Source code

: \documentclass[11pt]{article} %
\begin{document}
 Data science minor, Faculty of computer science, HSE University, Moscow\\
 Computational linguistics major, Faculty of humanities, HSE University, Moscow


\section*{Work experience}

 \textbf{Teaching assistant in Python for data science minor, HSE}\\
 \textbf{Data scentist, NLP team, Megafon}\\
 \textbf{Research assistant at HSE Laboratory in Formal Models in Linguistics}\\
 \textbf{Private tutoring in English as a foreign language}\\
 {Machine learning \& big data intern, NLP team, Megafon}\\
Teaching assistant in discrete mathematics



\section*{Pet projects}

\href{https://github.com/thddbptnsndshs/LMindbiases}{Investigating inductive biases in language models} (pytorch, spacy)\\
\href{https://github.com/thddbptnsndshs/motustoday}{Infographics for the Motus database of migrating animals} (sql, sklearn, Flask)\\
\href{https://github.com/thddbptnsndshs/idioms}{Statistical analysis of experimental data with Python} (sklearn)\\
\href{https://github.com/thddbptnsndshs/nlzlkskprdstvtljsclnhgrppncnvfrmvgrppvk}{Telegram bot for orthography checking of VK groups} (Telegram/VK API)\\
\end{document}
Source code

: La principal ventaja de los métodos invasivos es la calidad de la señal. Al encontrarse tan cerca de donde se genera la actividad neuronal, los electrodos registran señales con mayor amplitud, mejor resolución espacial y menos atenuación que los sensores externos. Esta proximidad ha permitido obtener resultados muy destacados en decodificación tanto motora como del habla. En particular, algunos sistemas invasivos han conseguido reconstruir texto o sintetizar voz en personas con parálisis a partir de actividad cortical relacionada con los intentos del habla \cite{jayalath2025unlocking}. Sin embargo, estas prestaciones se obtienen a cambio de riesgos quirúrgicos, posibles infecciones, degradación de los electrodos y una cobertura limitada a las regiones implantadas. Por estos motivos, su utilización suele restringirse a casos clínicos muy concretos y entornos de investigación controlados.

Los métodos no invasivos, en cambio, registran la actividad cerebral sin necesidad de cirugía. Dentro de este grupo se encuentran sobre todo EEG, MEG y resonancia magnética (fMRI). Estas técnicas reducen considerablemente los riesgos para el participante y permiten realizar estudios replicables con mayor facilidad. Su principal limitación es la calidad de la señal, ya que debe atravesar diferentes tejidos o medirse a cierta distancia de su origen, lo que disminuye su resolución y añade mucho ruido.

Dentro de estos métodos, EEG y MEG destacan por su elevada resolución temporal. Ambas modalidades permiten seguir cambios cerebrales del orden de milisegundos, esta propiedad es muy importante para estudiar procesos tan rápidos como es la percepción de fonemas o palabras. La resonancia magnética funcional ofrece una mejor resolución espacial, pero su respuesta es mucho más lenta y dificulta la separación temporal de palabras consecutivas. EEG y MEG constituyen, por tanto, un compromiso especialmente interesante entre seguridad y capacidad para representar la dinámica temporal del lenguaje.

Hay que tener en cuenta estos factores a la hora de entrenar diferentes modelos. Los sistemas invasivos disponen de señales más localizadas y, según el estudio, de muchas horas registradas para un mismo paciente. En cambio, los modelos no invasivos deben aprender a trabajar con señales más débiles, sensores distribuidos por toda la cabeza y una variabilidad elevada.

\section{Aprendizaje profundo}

◇ ◇ ◇ ◇ ◇

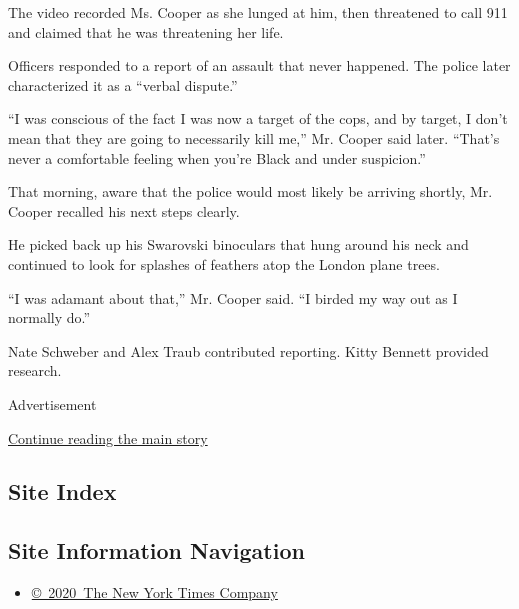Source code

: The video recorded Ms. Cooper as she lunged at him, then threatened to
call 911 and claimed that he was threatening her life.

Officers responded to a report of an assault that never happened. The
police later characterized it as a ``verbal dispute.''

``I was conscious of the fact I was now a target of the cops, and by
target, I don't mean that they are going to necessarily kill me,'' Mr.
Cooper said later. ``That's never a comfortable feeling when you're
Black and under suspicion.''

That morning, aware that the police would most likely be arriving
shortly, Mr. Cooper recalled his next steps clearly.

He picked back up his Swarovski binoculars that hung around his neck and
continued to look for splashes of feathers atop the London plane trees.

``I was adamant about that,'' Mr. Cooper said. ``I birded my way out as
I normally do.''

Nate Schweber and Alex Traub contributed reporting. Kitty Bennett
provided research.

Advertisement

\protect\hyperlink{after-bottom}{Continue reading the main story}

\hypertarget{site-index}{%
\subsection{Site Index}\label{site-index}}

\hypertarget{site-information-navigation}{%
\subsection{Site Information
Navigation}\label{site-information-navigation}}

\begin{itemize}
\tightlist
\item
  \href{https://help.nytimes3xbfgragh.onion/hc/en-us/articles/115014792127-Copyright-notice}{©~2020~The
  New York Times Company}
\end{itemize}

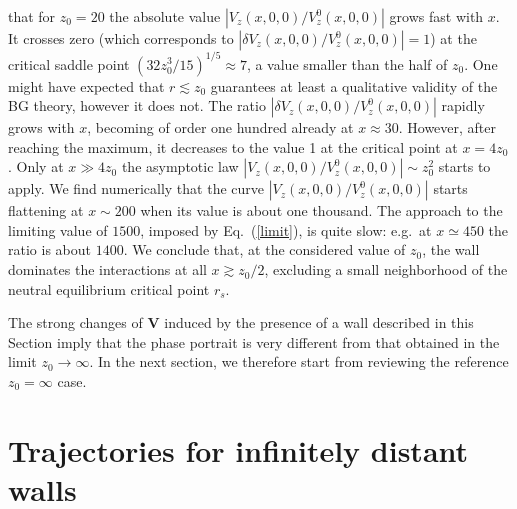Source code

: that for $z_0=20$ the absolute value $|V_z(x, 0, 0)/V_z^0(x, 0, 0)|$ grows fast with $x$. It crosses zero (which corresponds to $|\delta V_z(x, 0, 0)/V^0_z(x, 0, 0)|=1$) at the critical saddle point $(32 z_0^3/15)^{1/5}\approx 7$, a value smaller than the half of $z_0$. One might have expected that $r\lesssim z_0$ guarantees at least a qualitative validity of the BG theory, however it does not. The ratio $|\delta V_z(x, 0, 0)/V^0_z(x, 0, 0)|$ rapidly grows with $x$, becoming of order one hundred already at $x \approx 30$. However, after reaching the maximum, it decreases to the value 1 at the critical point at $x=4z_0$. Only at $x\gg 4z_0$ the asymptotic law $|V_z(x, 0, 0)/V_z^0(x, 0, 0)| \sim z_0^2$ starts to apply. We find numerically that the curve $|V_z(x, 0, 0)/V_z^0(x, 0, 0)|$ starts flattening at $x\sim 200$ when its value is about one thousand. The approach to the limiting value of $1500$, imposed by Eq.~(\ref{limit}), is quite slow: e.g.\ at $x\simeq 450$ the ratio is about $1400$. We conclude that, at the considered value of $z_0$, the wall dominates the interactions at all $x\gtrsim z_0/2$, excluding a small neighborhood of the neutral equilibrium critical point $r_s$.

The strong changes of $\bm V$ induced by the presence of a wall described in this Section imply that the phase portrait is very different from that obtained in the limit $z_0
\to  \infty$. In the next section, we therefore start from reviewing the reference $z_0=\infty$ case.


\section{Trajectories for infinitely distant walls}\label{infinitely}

◇ ◇ ◇ ◇ ◇

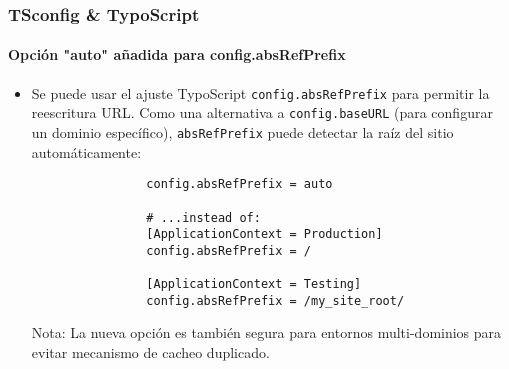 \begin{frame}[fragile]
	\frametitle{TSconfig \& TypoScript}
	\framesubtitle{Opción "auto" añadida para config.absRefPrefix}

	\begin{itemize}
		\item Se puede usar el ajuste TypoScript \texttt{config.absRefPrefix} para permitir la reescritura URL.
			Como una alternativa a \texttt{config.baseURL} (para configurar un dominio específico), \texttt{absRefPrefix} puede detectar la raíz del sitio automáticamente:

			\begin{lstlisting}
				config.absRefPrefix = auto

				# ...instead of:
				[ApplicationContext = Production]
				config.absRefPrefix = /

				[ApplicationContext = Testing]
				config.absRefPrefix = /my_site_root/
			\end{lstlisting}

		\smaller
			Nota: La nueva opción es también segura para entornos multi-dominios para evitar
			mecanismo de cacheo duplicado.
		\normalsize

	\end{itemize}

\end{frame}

◇ ◇ ◇ ◇ ◇

■ WHAT YOU SHOULD DO ■
Could you transcribe exactly the entries above, but only the lines from the one with "Nate Schweber and" through the one with "for infinitely distant", and without pictures?

■ TASK SOLUTION ■
Nate Schweber and Alex Traub contributed reporting. Kitty Bennett
provided research.

Advertisement

\protect\hyperlink{after-bottom}{Continue reading the main story}

\hypertarget{site-index}{%
\subsection{Site Index}\label{site-index}}

\hypertarget{site-information-navigation}{%
\subsection{Site Information
Navigation}\label{site-information-navigation}}

\begin{itemize}
\tightlist
\item
  \href{https://help.nytimes3xbfgragh.onion/hc/en-us/articles/115014792127-Copyright-notice}{©~2020~The
  New York Times Company}
\end{itemize}

Source code

: that for $z_0=20$ the absolute value $|V_z(x, 0, 0)/V_z^0(x, 0, 0)|$ grows fast with $x$. It crosses zero (which corresponds to $|\delta V_z(x, 0, 0)/V^0_z(x, 0, 0)|=1$) at the critical saddle point $(32 z_0^3/15)^{1/5}\approx 7$, a value smaller than the half of $z_0$. One might have expected that $r\lesssim z_0$ guarantees at least a qualitative validity of the BG theory, however it does not. The ratio $|\delta V_z(x, 0, 0)/V^0_z(x, 0, 0)|$ rapidly grows with $x$, becoming of order one hundred already at $x \approx 30$. However, after reaching the maximum, it decreases to the value 1 at the critical point at $x=4z_0$. Only at $x\gg 4z_0$ the asymptotic law $|V_z(x, 0, 0)/V_z^0(x, 0, 0)| \sim z_0^2$ starts to apply. We find numerically that the curve $|V_z(x, 0, 0)/V_z^0(x, 0, 0)|$ starts flattening at $x\sim 200$ when its value is about one thousand. The approach to the limiting value of $1500$, imposed by Eq.~(\ref{limit}), is quite slow: e.g.\ at $x\simeq 450$ the ratio is about $1400$. We conclude that, at the considered value of $z_0$, the wall dominates the interactions at all $x\gtrsim z_0/2$, excluding a small neighborhood of the neutral equilibrium critical point $r_s$.

The strong changes of $\bm V$ induced by the presence of a wall described in this Section imply that the phase portrait is very different from that obtained in the limit $z_0
\to  \infty$. In the next section, we therefore start from reviewing the reference $z_0=\infty$ case.


\section{Trajectories for infinitely distant walls}\label{infinitely}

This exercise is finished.